El resultado, contra todo pronóstico, es muy satisfactorio, pues Desgracia (Disgrace, Sudáfrica-Australia, 2008) -que desgraciadamente se exhibe en el DF en un par de salas comerciales, nada más-, transita por el mismo camino del texto de Coetzee: una ruta difícil que no ofrece atajos salvadores a sus personajes ni a los espectadores.

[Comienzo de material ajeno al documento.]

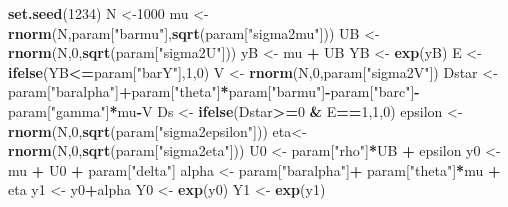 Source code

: \documentclass[]{book}
\newenvironment{Shaded}{\begin{snugshade}}{\end{snugshade}}
\newcommand{\KeywordTok}[1]{\textcolor[rgb]{0.13,0.29,0.53}{\textbf{#1}}}
\newcommand{\DecValTok}[1]{\textcolor[rgb]{0.00,0.00,0.81}{#1}}
\newcommand{\StringTok}[1]{\textcolor[rgb]{0.31,0.60,0.02}{#1}}
\newcommand{\OperatorTok}[1]{\textcolor[rgb]{0.81,0.36,0.00}{\textbf{#1}}}
\newcommand{\NormalTok}[1]{#1}
\theoremstyle{definition}
\theoremstyle{definition}
\theoremstyle{definition}
\theoremstyle{remark}
\begin{document}
\begin{Shaded}
\begin{Highlighting}[]
\KeywordTok{set.seed}\NormalTok{(}\DecValTok{1234}\NormalTok{)}
\NormalTok{N <-}\DecValTok{1000}
\NormalTok{mu <-}\StringTok{ }\KeywordTok{rnorm}\NormalTok{(N,param[}\StringTok{"barmu"}\NormalTok{],}\KeywordTok{sqrt}\NormalTok{(param[}\StringTok{"sigma2mu"}\NormalTok{]))}
\NormalTok{UB <-}\StringTok{ }\KeywordTok{rnorm}\NormalTok{(N,}\DecValTok{0}\NormalTok{,}\KeywordTok{sqrt}\NormalTok{(param[}\StringTok{"sigma2U"}\NormalTok{]))}
\NormalTok{yB <-}\StringTok{ }\NormalTok{mu }\OperatorTok{+}\StringTok{ }\NormalTok{UB }
\NormalTok{YB <-}\StringTok{ }\KeywordTok{exp}\NormalTok{(yB)}
\NormalTok{E <-}\StringTok{ }\KeywordTok{ifelse}\NormalTok{(YB}\OperatorTok{<=}\NormalTok{param[}\StringTok{"barY"}\NormalTok{],}\DecValTok{1}\NormalTok{,}\DecValTok{0}\NormalTok{)}
\NormalTok{V <-}\StringTok{ }\KeywordTok{rnorm}\NormalTok{(N,}\DecValTok{0}\NormalTok{,param[}\StringTok{"sigma2V"}\NormalTok{])}
\NormalTok{Dstar <-}\StringTok{ }\NormalTok{param[}\StringTok{"baralpha"}\NormalTok{]}\OperatorTok{+}\NormalTok{param[}\StringTok{"theta"}\NormalTok{]}\OperatorTok{*}\NormalTok{param[}\StringTok{"barmu"}\NormalTok{]}\OperatorTok{-}\NormalTok{param[}\StringTok{"barc"}\NormalTok{]}\OperatorTok{-}\NormalTok{param[}\StringTok{"gamma"}\NormalTok{]}\OperatorTok{*}\NormalTok{mu}\OperatorTok{-}\NormalTok{V}
\NormalTok{Ds <-}\StringTok{ }\KeywordTok{ifelse}\NormalTok{(Dstar}\OperatorTok{>=}\DecValTok{0} \OperatorTok{&}\StringTok{ }\NormalTok{E}\OperatorTok{==}\DecValTok{1}\NormalTok{,}\DecValTok{1}\NormalTok{,}\DecValTok{0}\NormalTok{)}
\NormalTok{epsilon <-}\StringTok{ }\KeywordTok{rnorm}\NormalTok{(N,}\DecValTok{0}\NormalTok{,}\KeywordTok{sqrt}\NormalTok{(param[}\StringTok{"sigma2epsilon"}\NormalTok{]))}
\NormalTok{eta<-}\StringTok{ }\KeywordTok{rnorm}\NormalTok{(N,}\DecValTok{0}\NormalTok{,}\KeywordTok{sqrt}\NormalTok{(param[}\StringTok{"sigma2eta"}\NormalTok{]))}
\NormalTok{U0 <-}\StringTok{ }\NormalTok{param[}\StringTok{"rho"}\NormalTok{]}\OperatorTok{*}\NormalTok{UB }\OperatorTok{+}\StringTok{ }\NormalTok{epsilon}
\NormalTok{y0 <-}\StringTok{ }\NormalTok{mu }\OperatorTok{+}\StringTok{  }\NormalTok{U0 }\OperatorTok{+}\StringTok{ }\NormalTok{param[}\StringTok{"delta"}\NormalTok{]}
\NormalTok{alpha <-}\StringTok{ }\NormalTok{param[}\StringTok{"baralpha"}\NormalTok{]}\OperatorTok{+}\StringTok{  }\NormalTok{param[}\StringTok{"theta"}\NormalTok{]}\OperatorTok{*}\NormalTok{mu }\OperatorTok{+}\StringTok{ }\NormalTok{eta}
\NormalTok{y1 <-}\StringTok{ }\NormalTok{y0}\OperatorTok{+}\NormalTok{alpha}
\NormalTok{Y0 <-}\StringTok{ }\KeywordTok{exp}\NormalTok{(y0)}
\NormalTok{Y1 <-}\StringTok{ }\KeywordTok{exp}\NormalTok{(y1)}
\end{Highlighting}
\end{Shaded}
\end{document}
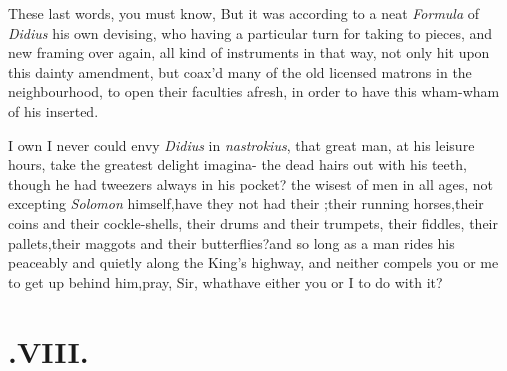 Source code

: \documentclass{article}
\begin{document}
These last words, you must know,\break
{} 
 But
it was according to a neat \textit{Formula} of \textit{Didius} his own devising, who
having 
a particular turn for taking to pieces,\break
and new framing over again, all kind of\break
instruments in that way, not only hit\break
upon this dainty amendment, but coax’d\break
many of the old licensed matrons in the\break
neighbourhood, to open their faculties\break
afresh, in order to have this wham-wham\break
of his inserted.

I own I never could envy \textit{Didius} in
\textit{nastrokius}, that great man, at his leisure hours, take the
greatest delight imagina-
the dead hairs out with his teeth, though he had tweezers always in
his pocket?
 the wisest of
men in all ages, not excepting \textit{Solomon} himself,\tsk have
they not had their
;\tsk their running
horses,\tsk their coins and their cockle-shells, their drums and
their trumpets, their fiddles, their pallets,\tsk their maggots
and their butterflies?\tsk and so long as a man rides his
 peaceably and quietly
along the King’s highway, and neither compels you or me to
get up behind him,\tsh pray, Sir, what\break have either you or I to do
with it?

\null
\section{.\enspace VIII.}
\end{document}
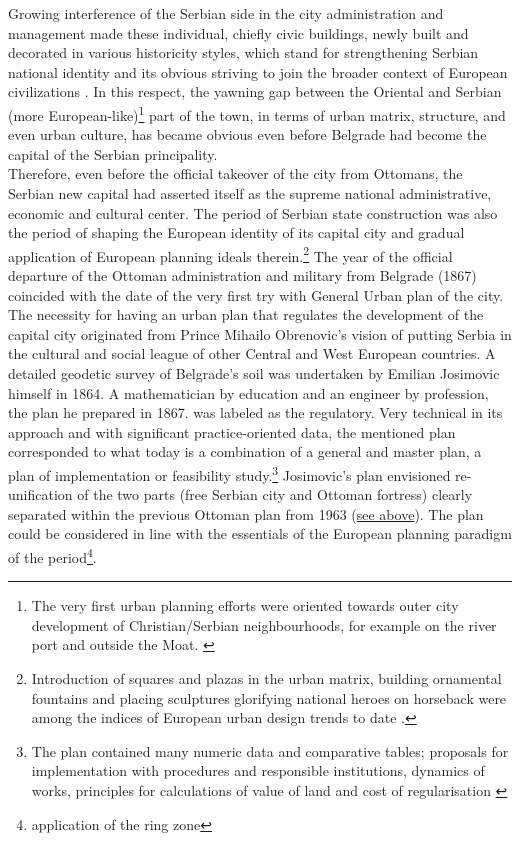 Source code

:\documentclass[11pt]{report}
\begin{document}
Growing interference of the Serbian side in the city administration and management made these individual, chiefly civic buildings, newly built and decorated in various historicity styles, which stand for strengthening Serbian national identity and its obvious striving to join the broader context of European civilizations \href{ref}{\citealt{hirt_belgrade_2009}}.
In this respect, the yawning gap between the Oriental and Serbian (more European-like)\footnote{The very first urban planning efforts were oriented towards outer city development of Christian/Serbian neighbourhoods, for example on the river port and outside the Moat. \href{ref}{\citealt{blagojevic_urban_2009}}}
part of the town, in terms of urban matrix, structure, and even urban culture, has became obvious even before Belgrade had become the capital of the Serbian principality.
\\

Therefore, even before the official takeover of the city from Ottomans, the Serbian new capital had asserted itself as the supreme national administrative, economic and cultural center.
The period of Serbian state construction was also the period of shaping the European identity of its capital city and gradual application of European planning ideals therein.\footnote{Introduction of squares and plazas in the urban matrix, building ornamental fountains and placing sculptures glorifying national heroes on horseback were among the indices of European urban design trends to date \href{ref}{\citealt{hirt_belgrade_2009}}.}
The year of the official departure of the Ottoman administration and military from Belgrade (1867) coincided with the date of the very first try with General Urban plan of the city.
\\

The necessity for having an urban plan that regulates the development of the capital city originated from Prince Mihailo Obrenovic's vision of putting Serbia in the cultural and social league of other Central and West European countries.
A detailed geodetic survey of Belgrade's soil was undertaken by Emilian Josimovic himself in 1864.
A mathematician by education and an engineer by profession, the plan he prepared in 1867. was labeled as the regulatory.
Very technical in its approach and with significant practice-oriented data, the mentioned plan corresponded to what today is a combination of a general and master plan, a plan of implementation or feasibility study.\footnote{The plan contained many numeric data and comparative tables; proposals  for  implementation with procedures and responsible institutions, dynamics of works, principles for calculations of value of land and cost of regularisation \href{ref}{\citealt{blagojevic_urban_2009}}}
Josimovic's plan envisioned re-unification of the two parts (free Serbian city and Ottoman fortress) clearly separated within the previous Ottoman plan from 1963 (\href{see above}{see above}). The plan could be considered in line with the essentials of the European planning paradigm of the period\footnote{application of the ring zone}. 
\\
\end{document}

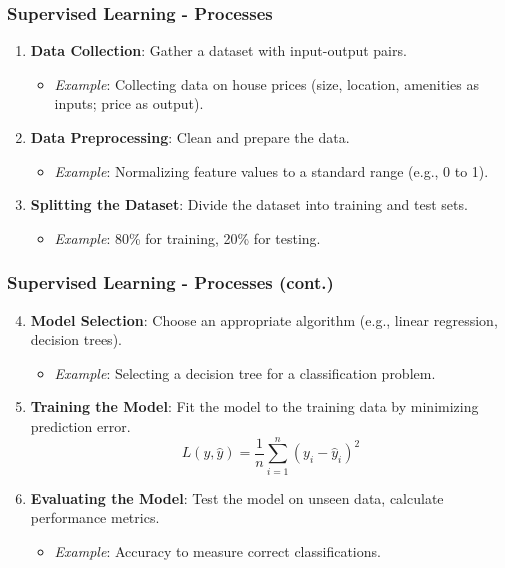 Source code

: \documentclass[aspectratio=169]{beamer}
\begin{document}
\begin{frame}[fragile]
    \frametitle{Supervised Learning - Processes}
    \begin{enumerate}
        \item \textbf{Data Collection}: Gather a dataset with input-output pairs.
            \begin{itemize}
                \item \textit{Example}: Collecting data on house prices (size, location, amenities as inputs; price as output).
            \end{itemize}
        \item \textbf{Data Preprocessing}: Clean and prepare the data.
            \begin{itemize}
                \item \textit{Example}: Normalizing feature values to a standard range (e.g., 0 to 1).
            \end{itemize}
        \item \textbf{Splitting the Dataset}: Divide the dataset into training and test sets.
            \begin{itemize}
                \item \textit{Example}: 80\% for training, 20\% for testing.
            \end{itemize}
    \end{enumerate}
\end{frame}

\begin{frame}[fragile]
    \frametitle{Supervised Learning - Processes (cont.)}
    \begin{enumerate}
        \setcounter{enumi}{3}
        \item \textbf{Model Selection}: Choose an appropriate algorithm (e.g., linear regression, decision trees).
            \begin{itemize}
                \item \textit{Example}: Selecting a decision tree for a classification problem.
            \end{itemize}
        \item \textbf{Training the Model}: Fit the model to the training data by minimizing prediction error.
            \begin{equation}
                L(y, \hat{y}) = \frac{1}{n} \sum_{i=1}^{n} (y_i - \hat{y}_i)^2
            \end{equation}
        \item \textbf{Evaluating the Model}: Test the model on unseen data, calculate performance metrics.
            \begin{itemize}
                \item \textit{Example}: Accuracy to measure correct classifications.
            \end{itemize}
    \end{enumerate}
\end{frame}
\end{document}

Estamos en Ciudad del Cabo, en la Sudáfrica del post-apartheid. El cincuentón profesor de poesía David Lurie (John Malkovich, en un papel que parece haber sido escrito para él) es obligado a renunciar a su plaza en la Universidad después de que se hiciera público su affaire sexual con una joven estudiante negra (Antoinette Engel). Retirado de su trabajo académico, Lurie decide visitar a su hija hippie y lesbiana (Jessica Haines), quien vive en una granja, retirada de toda civilización, sembrando flores y zanahorias. Durante la visita, Lurie y su hija sufrirán la desgracia del título, que cambiará radicalmente la vida de ambos.
Es inevitable analizar la forma en la que Monticelli y Jacobs se apropiaron de la trama de Coetzee. Así, lo que en el libro es una sutil pero provocadora alegoría de la Sudáfrica del presente, la película tiende a ser más directa en lo que pretende (de)mostrar: que Lurie –no tanto Lucy- no ha entendido todavía que ya no vive en el país de antes. Que el balance de poder ha cambiado y que es hora de pagar lo que debe, aunque, acaso, no deba tanto.
Jacobs encuentra el equivalente del arte literario de Coetzee en el propio lenguaje cinematográfico, en especial en esa espléndida toma final que no está en el libro, pero que logra resumir, visualmente y en un solo encuadre, el sentido moral de toda la novela. De alguna forma, pues, Jacobs entrega algo más que la reverente adaptación de un gran texto: ha logrado realizar una cinta que es valiosa por sí misma, aunque sea imposible desligarla de su prestigiado origen literario. Dicho de otra forma: Jacobs no es un copista. Es un traductor. Y nada malo, de hecho.